Space Race 2.0: Why America and Russia Should Fear China’s Martian Moment

Icon designed for categorisation of stubs by c...

Icon designed for categorisation of stubs by country, intended for spacecraft owned and/or operated by organisations based in the People’s Republic of China (Photo credit: Wikipedia)

By:  Julian Harris Gibson

Thanks to the massive response from our article, “The Politics of Space: Why Obama Must Restart the Space Race,” we decided to follow-up with a series of articles titled Space Race  2.0. This series examines space politics and space programs around the globe  and how the USA measures up against them.

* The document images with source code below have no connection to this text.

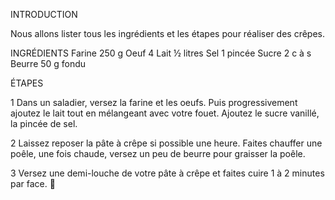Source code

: INTRODUCTION

Nous allons lister tous les ingrédients et les étapes pour réaliser des crêpes.





INGRÉDIENTS
Farine 250 g
Oeuf 4
Lait ½ litres
Sel 1 pincée
Sucre 2 c à s
Beurre 50 g fondu




ÉTAPES

  

  

1 Dans un saladier, versez la farine et les oeufs. Puis progressivement ajoutez le lait tout en mélangeant avec votre fouet. Ajoutez le sucre vanillé, la pincée de sel.

2 Laissez reposer la pâte à crêpe si possible une heure. Faites chauffer une poêle, une fois chaude, versez un peu de beurre pour graisser la poêle.

3 Versez une demi-louche de votre pâte à crêpe et faites cuire 1 à 2 minutes par face.
&#x1F91D;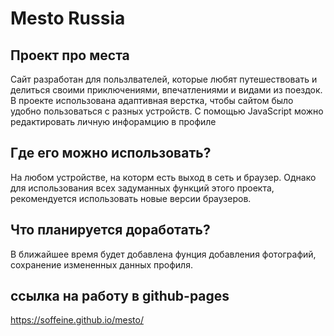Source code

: # Mesto Russia

## Проект про места
Сайт разработан для пользлвателей, которые любят путешествовать и делиться своими приключениями, впечатлениями и видами из поездок. В проекте использована адаптивная верстка, чтобы сайтом было удобно пользоваться с разных устройств. С помощью JavaScript можно редактировать личную инфорамцию в профиле

## Где его можно использовать?
На любом устройстве, на которм есть выход в сеть и браузер. Однако для использования всех задуманных функций этого проекта, рекомендуется использовать новые версии браузеров.

## Что планируется доработать?
В ближайшее время будет добавлена фунция добавления фотографий, сохранение измененных данных профиля.

## ссылка на работу в github-pages
https://soffeine.github.io/mesto/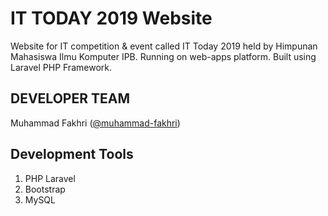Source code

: # IT TODAY 2019 Website
Website for IT competition & event called IT Today 2019 held by Himpunan Mahasiswa Ilmu Komputer IPB. 
Running on web-apps platform. Built using Laravel PHP Framework.

## DEVELOPER TEAM
Muhammad Fakhri ([@muhammad-fakhri](https://github.com/muhammad-fakhri))

## Development Tools
1. PHP Laravel
2. Bootstrap
3. MySQL
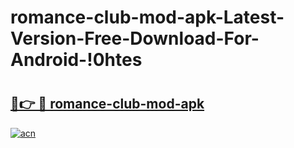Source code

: # romance-club-mod-apk-Latest-Version-Free-Download-For-Android-!0htes

# <h2><a href="https://zgtdb4.esa.edu.pl?title=romance-club-mod-apk&ref=0htes">🔗👉 🔴 romance-club-mod-apk</a></h2>

[![acn](https://github.com/user-attachments/assets/0f9c940e-d8b0-45ae-aac7-cd30a18b3e1c)](https://zgtdb4.esa.edu.pl?title=romance-club-mod-apk&ref=0htes)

Our topic today is China. China’s space ambitions are evident and clear. While the first space race with Russia made many people focus on a two superpower race to the Moon, Space Race 2.0 will make both nations fear the Dragon. 

To help America get started on the road to a resurgence in space, we must look at space exploration the same way the late, great, President Kennedy did. Kennedy looked at the Apollo missions not as something we merely wanted to do, but something the world needed us to do. 

The pride Americans and citizens of the world felt when Neil Armstrong touched down on the lunar surface will only be matched when the first man or woman touches down on the martian surface. The only question is will that man or woman have an American, Russian or Chinese flag across their shoulder? Even better, will we have finally moved past nationalism and into an era of global unity as a species?

Who really  knows, but I do know if America keeps borrowing from China for never-ending wars and cutting from NASA while China keeps launching into space, we may see a Chinese flag on Mars decades before we see an American one. The sad financial reality for America is bleak and with our balooning $16 trillion national debt, our grandchildren may end up paying for China’s martian moment.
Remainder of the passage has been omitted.